I am trying to classify such fibrations $p:E\to B$. I understand how to build a cochain representing the obstruction to building a section, and showing it is a cocycle, getting a cohomology class in $H^{n+1}(B;A)$. I want to show any other fibration with the same obstruction class is homotopic.
I know abstractly that the obstruction class corresponds to the homotopy class of some map $f:B\to K(A,n+1)$. If my original fibration was also induced by a map, I think I could show it must be in the same homotopy class, but I cannot convince myself that every fibration is actually induced, i.e., that the path fibration over $K(A,n+1)$ is `universal'.
Can someone give me a nudge in the right direction?
For a principal fibration with fiber $G$ to be universal, it suffices that its total space is (weakly) contractible. In your situation, the path fibration $$G = K(A, n) \to PK(A,n+1) \to K(A,n+1)$$ has total space $PK(A,n+1)$, which is contractible.

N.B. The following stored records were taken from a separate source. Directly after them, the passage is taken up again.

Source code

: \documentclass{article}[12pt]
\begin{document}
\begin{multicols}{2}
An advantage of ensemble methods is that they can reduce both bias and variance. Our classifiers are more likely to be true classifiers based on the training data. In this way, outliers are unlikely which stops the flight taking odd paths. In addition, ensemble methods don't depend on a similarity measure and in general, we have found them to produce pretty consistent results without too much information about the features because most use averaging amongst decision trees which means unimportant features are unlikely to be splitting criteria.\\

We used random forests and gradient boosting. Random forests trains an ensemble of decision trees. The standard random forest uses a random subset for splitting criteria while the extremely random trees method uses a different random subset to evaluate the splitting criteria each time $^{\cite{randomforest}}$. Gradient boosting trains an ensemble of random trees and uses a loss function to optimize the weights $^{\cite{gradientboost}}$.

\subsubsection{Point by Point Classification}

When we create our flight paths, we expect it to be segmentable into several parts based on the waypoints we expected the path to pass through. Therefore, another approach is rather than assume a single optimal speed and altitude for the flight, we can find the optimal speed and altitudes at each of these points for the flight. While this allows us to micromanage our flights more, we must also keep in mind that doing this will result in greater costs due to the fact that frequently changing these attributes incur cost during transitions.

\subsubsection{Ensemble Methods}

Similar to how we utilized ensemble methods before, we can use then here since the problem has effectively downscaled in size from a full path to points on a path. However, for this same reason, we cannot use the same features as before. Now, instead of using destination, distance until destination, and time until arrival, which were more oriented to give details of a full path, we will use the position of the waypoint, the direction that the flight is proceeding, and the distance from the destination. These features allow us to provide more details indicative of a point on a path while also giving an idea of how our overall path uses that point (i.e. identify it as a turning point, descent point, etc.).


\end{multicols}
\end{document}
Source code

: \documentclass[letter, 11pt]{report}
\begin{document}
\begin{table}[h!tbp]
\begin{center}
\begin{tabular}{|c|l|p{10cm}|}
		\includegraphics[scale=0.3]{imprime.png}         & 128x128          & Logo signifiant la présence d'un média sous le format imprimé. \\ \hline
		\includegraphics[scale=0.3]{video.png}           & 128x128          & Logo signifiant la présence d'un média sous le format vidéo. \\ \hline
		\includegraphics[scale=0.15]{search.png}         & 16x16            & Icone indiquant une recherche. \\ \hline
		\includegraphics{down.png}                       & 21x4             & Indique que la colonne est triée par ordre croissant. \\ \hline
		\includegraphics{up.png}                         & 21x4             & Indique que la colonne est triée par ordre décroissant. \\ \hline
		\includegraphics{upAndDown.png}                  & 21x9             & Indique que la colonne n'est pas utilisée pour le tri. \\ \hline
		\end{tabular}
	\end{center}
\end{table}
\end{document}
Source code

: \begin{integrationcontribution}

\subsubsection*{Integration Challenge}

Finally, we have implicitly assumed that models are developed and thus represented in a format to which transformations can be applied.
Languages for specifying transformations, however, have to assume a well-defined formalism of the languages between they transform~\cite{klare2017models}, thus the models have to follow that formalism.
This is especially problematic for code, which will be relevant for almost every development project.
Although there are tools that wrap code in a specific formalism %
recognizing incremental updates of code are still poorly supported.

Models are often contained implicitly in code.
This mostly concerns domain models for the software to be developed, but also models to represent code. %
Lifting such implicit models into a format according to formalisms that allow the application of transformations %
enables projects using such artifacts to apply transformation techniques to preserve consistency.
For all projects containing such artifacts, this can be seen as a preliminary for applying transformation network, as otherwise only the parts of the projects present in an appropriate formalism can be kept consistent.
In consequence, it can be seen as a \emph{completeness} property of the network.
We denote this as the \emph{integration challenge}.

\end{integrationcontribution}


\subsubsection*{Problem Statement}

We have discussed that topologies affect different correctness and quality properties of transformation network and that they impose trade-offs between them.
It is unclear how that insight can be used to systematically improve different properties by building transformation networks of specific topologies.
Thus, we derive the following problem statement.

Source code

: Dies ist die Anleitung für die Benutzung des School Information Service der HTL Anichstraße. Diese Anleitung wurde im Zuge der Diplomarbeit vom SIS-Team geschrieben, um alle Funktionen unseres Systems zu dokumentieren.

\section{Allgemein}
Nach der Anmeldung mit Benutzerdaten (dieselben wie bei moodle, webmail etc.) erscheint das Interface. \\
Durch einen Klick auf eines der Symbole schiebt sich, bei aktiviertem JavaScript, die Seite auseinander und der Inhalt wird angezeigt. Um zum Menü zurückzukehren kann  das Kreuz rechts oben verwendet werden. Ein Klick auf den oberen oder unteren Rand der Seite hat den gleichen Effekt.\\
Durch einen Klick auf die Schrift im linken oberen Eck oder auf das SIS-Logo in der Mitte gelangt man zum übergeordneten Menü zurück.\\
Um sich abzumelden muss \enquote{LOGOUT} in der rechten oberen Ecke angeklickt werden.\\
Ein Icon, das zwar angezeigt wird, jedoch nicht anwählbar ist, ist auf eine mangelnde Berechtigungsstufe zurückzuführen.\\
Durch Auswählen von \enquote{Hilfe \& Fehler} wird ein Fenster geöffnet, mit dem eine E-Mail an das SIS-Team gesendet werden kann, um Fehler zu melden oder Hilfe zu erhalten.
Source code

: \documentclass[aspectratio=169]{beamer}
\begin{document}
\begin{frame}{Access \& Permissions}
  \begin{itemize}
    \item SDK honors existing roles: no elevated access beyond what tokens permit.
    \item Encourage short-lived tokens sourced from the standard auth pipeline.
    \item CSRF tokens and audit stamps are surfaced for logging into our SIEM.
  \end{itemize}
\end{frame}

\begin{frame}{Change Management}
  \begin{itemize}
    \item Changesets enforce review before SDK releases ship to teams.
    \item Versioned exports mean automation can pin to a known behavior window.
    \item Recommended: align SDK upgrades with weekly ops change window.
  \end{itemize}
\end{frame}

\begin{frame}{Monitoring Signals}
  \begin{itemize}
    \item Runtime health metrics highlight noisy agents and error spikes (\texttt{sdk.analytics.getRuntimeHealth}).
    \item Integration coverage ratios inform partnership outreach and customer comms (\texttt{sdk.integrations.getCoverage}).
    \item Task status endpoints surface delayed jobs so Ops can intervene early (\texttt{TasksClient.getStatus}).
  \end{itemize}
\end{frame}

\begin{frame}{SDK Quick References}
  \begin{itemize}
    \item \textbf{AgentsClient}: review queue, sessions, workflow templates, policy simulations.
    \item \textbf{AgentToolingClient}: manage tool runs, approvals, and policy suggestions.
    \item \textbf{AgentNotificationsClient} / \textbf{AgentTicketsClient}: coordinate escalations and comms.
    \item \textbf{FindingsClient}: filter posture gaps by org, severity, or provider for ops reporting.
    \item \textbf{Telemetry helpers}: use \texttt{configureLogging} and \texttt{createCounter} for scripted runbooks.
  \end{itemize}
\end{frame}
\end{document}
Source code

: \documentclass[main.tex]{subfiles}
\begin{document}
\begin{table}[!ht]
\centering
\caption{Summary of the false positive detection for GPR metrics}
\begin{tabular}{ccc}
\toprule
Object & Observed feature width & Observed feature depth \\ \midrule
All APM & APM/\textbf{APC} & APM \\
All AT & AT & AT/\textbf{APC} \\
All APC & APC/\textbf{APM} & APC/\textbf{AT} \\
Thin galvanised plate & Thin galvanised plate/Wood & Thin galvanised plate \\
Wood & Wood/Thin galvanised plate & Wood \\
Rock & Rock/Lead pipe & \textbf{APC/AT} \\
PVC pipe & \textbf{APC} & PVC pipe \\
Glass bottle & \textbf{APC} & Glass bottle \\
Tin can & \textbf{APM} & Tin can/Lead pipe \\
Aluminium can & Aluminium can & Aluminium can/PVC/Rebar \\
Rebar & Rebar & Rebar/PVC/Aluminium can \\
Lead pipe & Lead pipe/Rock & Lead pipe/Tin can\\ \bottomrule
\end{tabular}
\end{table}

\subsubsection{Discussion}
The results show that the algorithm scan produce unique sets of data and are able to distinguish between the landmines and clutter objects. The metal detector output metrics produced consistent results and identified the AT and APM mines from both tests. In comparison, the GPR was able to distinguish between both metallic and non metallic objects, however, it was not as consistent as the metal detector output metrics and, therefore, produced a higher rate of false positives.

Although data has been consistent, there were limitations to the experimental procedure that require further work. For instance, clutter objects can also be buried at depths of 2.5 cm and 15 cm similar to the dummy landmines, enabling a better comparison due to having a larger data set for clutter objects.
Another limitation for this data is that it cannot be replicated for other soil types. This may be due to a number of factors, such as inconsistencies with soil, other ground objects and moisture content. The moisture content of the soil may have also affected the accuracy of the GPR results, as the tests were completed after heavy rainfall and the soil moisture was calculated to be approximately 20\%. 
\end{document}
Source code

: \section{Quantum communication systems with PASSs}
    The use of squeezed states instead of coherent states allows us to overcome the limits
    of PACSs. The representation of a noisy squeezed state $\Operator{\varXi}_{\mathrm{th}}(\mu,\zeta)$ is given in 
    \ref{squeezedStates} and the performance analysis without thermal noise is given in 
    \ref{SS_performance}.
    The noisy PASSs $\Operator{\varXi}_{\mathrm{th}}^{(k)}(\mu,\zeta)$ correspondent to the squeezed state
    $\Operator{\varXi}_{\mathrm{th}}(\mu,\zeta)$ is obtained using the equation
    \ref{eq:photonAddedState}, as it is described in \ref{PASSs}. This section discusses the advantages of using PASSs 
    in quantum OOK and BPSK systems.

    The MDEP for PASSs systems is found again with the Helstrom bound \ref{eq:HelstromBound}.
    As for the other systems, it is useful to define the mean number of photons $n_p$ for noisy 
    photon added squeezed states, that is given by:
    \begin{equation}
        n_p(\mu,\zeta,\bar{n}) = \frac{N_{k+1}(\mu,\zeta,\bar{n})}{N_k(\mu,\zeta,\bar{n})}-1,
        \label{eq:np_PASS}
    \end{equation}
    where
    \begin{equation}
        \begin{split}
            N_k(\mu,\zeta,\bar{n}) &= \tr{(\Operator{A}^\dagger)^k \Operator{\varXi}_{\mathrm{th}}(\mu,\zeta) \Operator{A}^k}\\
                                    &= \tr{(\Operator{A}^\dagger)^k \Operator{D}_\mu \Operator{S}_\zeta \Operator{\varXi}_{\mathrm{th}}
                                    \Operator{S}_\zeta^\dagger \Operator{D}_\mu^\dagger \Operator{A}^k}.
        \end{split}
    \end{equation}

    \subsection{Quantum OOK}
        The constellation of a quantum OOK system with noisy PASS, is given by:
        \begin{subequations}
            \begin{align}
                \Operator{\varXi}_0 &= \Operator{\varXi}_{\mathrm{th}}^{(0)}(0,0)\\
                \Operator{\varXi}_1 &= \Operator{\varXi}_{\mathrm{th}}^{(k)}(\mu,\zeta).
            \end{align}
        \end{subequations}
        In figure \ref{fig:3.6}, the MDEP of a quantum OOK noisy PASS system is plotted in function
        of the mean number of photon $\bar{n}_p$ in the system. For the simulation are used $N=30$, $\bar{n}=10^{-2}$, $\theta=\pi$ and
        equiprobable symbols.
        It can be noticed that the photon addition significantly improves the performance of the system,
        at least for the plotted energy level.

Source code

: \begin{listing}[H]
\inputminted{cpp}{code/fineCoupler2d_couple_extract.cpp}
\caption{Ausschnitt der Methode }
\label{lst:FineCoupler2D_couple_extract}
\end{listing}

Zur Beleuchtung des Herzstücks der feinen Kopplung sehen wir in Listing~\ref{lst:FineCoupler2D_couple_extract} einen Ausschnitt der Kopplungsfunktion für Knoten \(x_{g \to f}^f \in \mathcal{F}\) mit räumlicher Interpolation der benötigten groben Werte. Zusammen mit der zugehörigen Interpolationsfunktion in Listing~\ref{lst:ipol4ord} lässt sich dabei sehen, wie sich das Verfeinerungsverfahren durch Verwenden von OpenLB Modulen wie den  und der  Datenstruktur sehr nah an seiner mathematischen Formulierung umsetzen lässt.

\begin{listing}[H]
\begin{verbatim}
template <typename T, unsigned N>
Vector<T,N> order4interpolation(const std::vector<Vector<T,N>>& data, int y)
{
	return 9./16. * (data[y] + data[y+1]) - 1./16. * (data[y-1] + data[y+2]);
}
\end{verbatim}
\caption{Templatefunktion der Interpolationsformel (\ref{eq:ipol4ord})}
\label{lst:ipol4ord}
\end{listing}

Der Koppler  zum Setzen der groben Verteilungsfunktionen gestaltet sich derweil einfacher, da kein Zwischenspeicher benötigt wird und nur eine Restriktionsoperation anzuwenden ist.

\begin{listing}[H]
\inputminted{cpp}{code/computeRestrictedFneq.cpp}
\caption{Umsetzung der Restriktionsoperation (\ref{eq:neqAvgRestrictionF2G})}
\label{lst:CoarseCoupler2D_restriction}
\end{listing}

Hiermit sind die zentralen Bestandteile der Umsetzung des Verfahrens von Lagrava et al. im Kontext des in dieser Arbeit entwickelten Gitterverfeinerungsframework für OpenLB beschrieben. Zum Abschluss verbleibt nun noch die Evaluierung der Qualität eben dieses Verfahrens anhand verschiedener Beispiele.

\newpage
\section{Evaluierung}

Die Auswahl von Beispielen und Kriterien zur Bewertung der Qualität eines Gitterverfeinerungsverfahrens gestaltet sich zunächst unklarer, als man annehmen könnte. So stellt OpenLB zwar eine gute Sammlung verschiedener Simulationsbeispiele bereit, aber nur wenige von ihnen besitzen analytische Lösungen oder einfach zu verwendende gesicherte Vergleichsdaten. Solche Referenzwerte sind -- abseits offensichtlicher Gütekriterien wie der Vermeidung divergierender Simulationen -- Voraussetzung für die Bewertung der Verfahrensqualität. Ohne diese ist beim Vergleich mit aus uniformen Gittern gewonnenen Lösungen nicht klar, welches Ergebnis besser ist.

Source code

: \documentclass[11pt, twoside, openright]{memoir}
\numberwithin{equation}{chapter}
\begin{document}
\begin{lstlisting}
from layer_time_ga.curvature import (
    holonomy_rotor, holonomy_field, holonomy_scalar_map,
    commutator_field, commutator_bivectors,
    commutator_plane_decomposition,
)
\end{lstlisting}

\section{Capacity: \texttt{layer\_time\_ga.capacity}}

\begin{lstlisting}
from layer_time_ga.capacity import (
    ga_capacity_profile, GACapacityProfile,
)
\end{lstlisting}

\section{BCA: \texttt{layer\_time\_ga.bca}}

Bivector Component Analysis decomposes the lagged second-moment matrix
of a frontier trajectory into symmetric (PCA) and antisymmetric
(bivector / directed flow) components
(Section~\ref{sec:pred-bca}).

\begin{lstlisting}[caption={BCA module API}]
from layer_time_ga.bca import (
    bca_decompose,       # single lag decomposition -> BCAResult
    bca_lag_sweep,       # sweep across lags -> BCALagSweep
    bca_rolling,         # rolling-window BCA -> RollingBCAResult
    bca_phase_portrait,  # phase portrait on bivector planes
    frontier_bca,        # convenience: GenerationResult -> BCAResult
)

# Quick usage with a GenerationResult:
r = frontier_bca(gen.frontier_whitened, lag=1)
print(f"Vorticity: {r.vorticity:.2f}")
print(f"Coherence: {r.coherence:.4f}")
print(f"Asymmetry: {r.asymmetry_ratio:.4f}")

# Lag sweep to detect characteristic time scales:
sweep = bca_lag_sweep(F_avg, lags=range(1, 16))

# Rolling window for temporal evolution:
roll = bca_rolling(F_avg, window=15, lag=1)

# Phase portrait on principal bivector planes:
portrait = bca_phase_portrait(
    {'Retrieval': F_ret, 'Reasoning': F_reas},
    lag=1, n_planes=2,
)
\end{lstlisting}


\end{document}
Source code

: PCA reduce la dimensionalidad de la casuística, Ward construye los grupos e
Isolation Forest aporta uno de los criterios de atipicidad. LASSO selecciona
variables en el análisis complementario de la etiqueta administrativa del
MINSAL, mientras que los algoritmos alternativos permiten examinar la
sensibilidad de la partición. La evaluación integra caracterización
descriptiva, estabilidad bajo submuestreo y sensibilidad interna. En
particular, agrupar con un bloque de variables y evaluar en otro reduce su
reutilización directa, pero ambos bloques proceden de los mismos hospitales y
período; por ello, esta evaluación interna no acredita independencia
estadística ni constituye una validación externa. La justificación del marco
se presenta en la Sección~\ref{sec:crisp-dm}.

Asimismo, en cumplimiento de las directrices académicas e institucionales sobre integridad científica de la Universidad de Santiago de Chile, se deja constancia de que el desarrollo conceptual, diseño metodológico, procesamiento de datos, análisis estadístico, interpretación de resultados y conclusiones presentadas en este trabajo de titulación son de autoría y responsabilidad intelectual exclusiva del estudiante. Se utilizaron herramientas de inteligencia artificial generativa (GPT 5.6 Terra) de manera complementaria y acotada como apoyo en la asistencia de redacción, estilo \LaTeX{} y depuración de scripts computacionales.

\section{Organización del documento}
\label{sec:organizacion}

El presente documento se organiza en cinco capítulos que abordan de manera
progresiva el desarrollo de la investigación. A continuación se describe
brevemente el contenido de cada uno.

Let $$G \to EG \to BG$$ be a principal $G$-fibration with contractible total space. To show contractibility of the total space is a sufficient condition to induce all other principal bundles via pullback, suppose we are given another principal fibration $p: E \to B$ with fiber $G$. Consider an "intermediate" principal $G$-fibration $$E \times_G EG \to E \times_G \{*\} \simeq B.$$ The fiber of this fibration is equivalent to $EG$, which is contractible. Hence there exists a section $B \to E \times_G EG$. The classifying map $B \to BG$ is obtained by the composition $$B \to E \times_G EG \to \{*\} \times_G EG \simeq BG.$$
Check that the pullback of $EG \to BG$ along this map gives a fibration isomorphic to the original fibration $E \to G$.